Closed Amulya21 closed 5 years ago
Hi Amulya,
batch_find_pixel_correspondences()
code is admittedly tricky to follow, in part because it could be written cleaner :), in part because it's vectorized pytorch functions. [1] R. Finman, T. Whelan, M. Kaess, and J. J. Leonard. Toward lifelong object segmentation from change detection in dense rgb-d maps. In Mobile Robots (ECMR), 2013 European Conference on, pages 178–185. IEEE, 2013.
Thank you for the reply, Suppose if you have 2 rgb images of the same scene(taken from different view points) and you know know much the camera has rotated and translated(pose data),then by applying those translational and rotational information we can know where a specific point(pixel) in one image has moved to another point in other image.
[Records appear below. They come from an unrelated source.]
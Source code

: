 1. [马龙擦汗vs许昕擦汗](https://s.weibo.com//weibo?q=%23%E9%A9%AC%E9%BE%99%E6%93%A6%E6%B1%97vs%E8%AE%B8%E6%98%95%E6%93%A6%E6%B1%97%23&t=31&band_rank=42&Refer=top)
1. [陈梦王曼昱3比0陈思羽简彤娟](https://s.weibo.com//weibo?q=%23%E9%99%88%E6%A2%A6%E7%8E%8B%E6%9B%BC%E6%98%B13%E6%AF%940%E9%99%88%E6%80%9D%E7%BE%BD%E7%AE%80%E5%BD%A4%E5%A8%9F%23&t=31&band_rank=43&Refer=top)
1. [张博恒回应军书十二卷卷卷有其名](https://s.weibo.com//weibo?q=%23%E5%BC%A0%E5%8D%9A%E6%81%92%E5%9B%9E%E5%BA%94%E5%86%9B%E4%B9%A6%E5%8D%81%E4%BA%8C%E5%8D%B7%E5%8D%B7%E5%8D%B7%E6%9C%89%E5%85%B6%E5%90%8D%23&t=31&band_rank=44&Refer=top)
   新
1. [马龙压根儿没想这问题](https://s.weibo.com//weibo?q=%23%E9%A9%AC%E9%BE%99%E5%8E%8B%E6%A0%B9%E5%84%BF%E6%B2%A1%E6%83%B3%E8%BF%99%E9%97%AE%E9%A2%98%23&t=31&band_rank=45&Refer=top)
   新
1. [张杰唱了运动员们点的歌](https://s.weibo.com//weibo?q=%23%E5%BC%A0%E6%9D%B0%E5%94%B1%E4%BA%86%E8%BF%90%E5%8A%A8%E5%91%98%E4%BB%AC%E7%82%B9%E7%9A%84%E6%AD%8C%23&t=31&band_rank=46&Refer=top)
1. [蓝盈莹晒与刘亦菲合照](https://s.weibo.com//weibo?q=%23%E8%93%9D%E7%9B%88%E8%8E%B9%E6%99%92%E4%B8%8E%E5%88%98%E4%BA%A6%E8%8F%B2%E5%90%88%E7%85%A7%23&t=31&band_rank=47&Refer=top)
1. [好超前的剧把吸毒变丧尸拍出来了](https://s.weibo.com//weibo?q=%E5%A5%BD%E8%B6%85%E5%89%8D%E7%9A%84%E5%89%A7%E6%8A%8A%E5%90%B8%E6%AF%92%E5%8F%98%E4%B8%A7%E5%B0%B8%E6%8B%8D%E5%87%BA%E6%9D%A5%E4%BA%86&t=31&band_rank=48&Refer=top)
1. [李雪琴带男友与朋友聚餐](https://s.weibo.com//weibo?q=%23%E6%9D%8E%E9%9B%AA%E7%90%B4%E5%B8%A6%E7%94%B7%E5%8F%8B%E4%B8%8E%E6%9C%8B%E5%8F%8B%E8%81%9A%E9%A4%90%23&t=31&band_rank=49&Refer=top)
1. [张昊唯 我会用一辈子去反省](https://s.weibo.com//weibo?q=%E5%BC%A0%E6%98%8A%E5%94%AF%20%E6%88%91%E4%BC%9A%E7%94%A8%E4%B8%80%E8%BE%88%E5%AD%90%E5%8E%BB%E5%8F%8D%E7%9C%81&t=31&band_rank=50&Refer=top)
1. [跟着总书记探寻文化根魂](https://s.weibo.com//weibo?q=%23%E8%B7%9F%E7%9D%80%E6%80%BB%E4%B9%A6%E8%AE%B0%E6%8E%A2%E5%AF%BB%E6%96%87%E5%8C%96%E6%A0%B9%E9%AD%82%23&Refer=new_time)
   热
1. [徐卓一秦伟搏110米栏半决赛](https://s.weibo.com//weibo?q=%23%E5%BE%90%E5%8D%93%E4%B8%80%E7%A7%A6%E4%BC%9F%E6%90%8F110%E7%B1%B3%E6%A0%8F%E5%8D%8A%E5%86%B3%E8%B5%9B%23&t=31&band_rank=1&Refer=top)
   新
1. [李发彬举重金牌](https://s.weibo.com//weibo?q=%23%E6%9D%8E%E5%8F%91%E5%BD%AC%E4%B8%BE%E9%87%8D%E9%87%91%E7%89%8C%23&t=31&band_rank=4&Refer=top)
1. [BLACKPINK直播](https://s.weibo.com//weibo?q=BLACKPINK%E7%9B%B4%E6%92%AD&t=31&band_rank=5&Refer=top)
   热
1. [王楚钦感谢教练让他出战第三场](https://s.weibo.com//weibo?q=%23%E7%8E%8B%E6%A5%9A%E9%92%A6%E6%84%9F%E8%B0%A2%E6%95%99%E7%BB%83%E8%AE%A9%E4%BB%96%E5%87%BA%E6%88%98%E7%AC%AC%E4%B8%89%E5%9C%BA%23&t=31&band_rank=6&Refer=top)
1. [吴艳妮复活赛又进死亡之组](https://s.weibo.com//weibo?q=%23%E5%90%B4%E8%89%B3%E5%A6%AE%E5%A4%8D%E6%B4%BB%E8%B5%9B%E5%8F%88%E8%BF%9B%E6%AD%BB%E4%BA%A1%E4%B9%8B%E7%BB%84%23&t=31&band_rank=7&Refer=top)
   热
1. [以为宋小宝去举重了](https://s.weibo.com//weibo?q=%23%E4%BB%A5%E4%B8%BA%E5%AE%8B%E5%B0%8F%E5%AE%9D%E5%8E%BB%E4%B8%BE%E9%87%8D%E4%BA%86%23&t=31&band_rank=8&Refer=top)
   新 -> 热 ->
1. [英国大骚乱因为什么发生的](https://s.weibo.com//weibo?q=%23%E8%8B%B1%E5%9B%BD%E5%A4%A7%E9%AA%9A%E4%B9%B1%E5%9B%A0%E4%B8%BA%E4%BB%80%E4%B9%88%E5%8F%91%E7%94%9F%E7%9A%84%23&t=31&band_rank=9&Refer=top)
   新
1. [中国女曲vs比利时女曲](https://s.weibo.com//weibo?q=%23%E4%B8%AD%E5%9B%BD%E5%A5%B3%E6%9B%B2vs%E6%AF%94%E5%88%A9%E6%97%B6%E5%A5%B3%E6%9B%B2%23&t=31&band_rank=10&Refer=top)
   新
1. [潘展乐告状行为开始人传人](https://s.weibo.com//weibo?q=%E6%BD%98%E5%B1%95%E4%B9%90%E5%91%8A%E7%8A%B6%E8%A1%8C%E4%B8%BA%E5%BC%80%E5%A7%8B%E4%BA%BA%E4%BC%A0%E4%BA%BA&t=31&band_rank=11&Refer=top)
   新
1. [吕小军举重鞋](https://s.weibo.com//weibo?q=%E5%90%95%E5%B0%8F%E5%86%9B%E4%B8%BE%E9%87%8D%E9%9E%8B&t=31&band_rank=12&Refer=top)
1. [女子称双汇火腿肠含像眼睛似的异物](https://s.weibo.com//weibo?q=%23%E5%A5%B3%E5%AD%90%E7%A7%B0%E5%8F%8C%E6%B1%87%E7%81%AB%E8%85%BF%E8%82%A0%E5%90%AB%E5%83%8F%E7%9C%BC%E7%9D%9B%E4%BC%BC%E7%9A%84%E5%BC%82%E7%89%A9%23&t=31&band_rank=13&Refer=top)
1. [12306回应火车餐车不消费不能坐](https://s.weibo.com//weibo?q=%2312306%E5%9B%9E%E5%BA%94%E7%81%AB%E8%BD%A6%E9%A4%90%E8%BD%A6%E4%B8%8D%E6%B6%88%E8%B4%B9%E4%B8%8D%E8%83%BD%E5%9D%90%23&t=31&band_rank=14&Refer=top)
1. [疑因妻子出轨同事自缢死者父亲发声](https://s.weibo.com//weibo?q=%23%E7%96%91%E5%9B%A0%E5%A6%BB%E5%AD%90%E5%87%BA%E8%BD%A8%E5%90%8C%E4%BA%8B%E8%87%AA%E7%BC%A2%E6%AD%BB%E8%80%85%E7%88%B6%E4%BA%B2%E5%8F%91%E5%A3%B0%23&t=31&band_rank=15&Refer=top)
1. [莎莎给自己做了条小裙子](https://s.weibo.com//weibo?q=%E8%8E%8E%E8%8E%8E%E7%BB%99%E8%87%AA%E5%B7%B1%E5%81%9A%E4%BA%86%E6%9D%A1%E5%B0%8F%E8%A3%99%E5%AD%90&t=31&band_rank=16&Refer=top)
If this is how matches or correspondences are found what is the need of 3d reconstruction.
Hi there, You also need to know the depth for each pixel in order to geometrically match between two images, just the camera poses aren’t enough. If you just have two depth images each with cameras poses (and known calibration) that is all you need, but the many-view fused 3D reconstruction helps denoise depth images and fill in missing data caused by practical limitations of depth sensors. All of the above of course assumes the scene is static. In the Schmidt et al reference they also did descriptor training with dynamic scenes, made possible by non-rigid dynamic reconstruction. Good luck!
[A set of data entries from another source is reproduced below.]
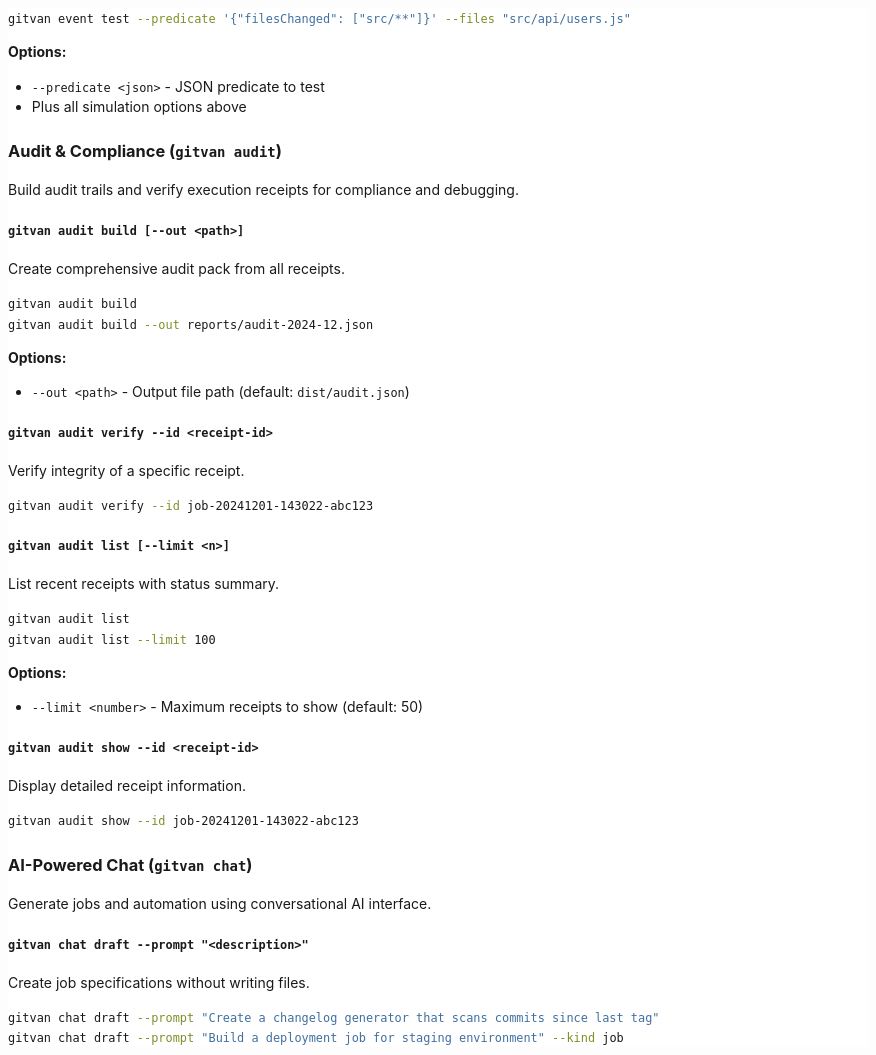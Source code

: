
 ```bash
gitvan event test --predicate '{"filesChanged": ["src/**"]}' --files "src/api/users.js"
```

**Options:**
- `--predicate <json>` - JSON predicate to test
- Plus all simulation options above

### Audit & Compliance (`gitvan audit`)

Build audit trails and verify execution receipts for compliance and debugging.

#### `gitvan audit build [--out <path>]`
Create comprehensive audit pack from all receipts.

```bash
gitvan audit build
gitvan audit build --out reports/audit-2024-12.json
```

**Options:**
- `--out <path>` - Output file path (default: `dist/audit.json`)

#### `gitvan audit verify --id <receipt-id>`
Verify integrity of a specific receipt.

```bash
gitvan audit verify --id job-20241201-143022-abc123
```

#### `gitvan audit list [--limit <n>]`
List recent receipts with status summary.

```bash
gitvan audit list
gitvan audit list --limit 100
```

**Options:**
- `--limit <number>` - Maximum receipts to show (default: 50)

#### `gitvan audit show --id <receipt-id>`
Display detailed receipt information.

```bash
gitvan audit show --id job-20241201-143022-abc123
```

### AI-Powered Chat (`gitvan chat`)

Generate jobs and automation using conversational AI interface.

#### `gitvan chat draft --prompt "<description>"`
Create job specifications without writing files.

```bash
gitvan chat draft --prompt "Create a changelog generator that scans commits since last tag"
gitvan chat draft --prompt "Build a deployment job for staging environment" --kind job
```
On Sun, Jul 7, 2019 at 2:20 PM Amulya21 notifications@github.com wrote:
Thank you for the reply, Suppose if you have 2 rgb images of the same scene(taken from different view points) and you know know much the camera has rotated and translated(pose data),then by applying those translational and rotational information we can know where a specific point(pixel) in one image has moved to another point in other image. If this is how matches or correspondences are found what is the need of 3d reconstruction.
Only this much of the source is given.